French institute says radioactive cloud came from Russia or Kazakhstan

radioactive symbol Radiation symbol. (Photo: Nils Bøhmer)

A cloud of radioactivity detected over Europe during a period of several weeks could have resulted from an accident at a nuclear facility in Russia or Kazakhstan in the last week of September, the IRSN nuclear safety institute in France has said.

The revelation focuses the mystery surrounding high levels of ruthenium 106 detected by numerous European monitoring stations throughout October, but officials in neither Russia not Kazakhstan have yet indicated that any accidents have occurred on their territories.

Although IRSN – the technical arm of ASN, the French nuclear regulator – could not determine the exact location of the radioactive release, it said that an analysis of weather patterns suggests it came from somewhere between the Volga River and the Ural mountains.

This puts the location of the release somewhere in Russia or Kazakhstan, Jean-Marc Peres, IRSN’s director, told Reuters.

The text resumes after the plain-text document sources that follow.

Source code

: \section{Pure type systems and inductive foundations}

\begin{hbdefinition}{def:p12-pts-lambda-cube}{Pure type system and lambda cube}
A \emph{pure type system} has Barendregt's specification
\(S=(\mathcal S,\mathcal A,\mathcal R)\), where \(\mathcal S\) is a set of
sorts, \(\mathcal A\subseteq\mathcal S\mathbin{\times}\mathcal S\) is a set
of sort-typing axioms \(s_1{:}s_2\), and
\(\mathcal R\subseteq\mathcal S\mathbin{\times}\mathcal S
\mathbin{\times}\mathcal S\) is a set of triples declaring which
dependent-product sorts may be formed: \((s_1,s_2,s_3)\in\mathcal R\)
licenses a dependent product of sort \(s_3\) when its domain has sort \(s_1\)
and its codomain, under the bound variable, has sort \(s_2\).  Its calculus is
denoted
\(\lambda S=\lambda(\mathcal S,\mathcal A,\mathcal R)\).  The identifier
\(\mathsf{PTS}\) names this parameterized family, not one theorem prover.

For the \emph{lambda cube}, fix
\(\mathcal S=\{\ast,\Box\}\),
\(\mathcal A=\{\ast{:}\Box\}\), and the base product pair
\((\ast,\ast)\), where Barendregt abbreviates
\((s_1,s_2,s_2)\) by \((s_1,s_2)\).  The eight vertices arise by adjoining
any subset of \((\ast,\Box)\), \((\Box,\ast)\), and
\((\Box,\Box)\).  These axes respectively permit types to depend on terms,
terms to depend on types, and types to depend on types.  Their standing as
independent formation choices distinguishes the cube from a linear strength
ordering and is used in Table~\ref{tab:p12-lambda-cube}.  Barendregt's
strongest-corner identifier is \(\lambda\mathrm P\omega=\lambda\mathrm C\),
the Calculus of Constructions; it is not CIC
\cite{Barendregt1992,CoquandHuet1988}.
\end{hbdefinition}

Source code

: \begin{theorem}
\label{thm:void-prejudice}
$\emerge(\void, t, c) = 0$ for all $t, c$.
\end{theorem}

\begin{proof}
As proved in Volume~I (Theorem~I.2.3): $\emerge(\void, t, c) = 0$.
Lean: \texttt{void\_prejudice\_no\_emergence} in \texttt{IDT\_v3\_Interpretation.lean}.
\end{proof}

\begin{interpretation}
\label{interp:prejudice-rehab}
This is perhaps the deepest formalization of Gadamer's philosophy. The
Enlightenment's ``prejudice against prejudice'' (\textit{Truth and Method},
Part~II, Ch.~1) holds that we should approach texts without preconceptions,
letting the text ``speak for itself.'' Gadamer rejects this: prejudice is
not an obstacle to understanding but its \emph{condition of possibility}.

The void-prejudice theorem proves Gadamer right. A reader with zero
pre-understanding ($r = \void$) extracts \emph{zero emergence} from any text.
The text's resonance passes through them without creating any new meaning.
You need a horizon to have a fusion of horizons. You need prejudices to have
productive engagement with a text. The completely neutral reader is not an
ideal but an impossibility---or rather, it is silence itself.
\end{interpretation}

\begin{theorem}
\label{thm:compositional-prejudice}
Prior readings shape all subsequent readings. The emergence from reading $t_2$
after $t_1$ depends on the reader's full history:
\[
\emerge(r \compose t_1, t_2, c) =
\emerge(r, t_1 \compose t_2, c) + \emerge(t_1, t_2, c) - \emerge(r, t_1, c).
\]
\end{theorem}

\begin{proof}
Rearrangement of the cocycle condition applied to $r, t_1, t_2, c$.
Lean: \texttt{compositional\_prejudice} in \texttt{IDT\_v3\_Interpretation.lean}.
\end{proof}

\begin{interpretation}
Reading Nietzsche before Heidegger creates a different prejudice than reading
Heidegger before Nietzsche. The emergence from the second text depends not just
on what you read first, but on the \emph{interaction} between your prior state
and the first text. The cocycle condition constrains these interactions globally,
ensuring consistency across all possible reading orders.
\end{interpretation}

Though the release currently poses no danger, the institute said it should have triggered local evacuations and other civil defense measures for several kilometers in the area where it occurred.

But neither Bellona nor IRSN is aware of any such events during the past several weeks within Russia. IRSN’s Peres told Reuters his organization had yet to contact Kazakh authorities to establish if an emergency response had taken place there.

“As far as we know there has been no known local protective measures for the population in either Russia or Kazakhstan, which means that the authorities in the country responsible for the leak have chosen to keep quite about it,” said Nils Bøhmer, Bellona’s general manager and nuclear physicist.

He called on the International Atomic Energy Agency to investigate the contamination.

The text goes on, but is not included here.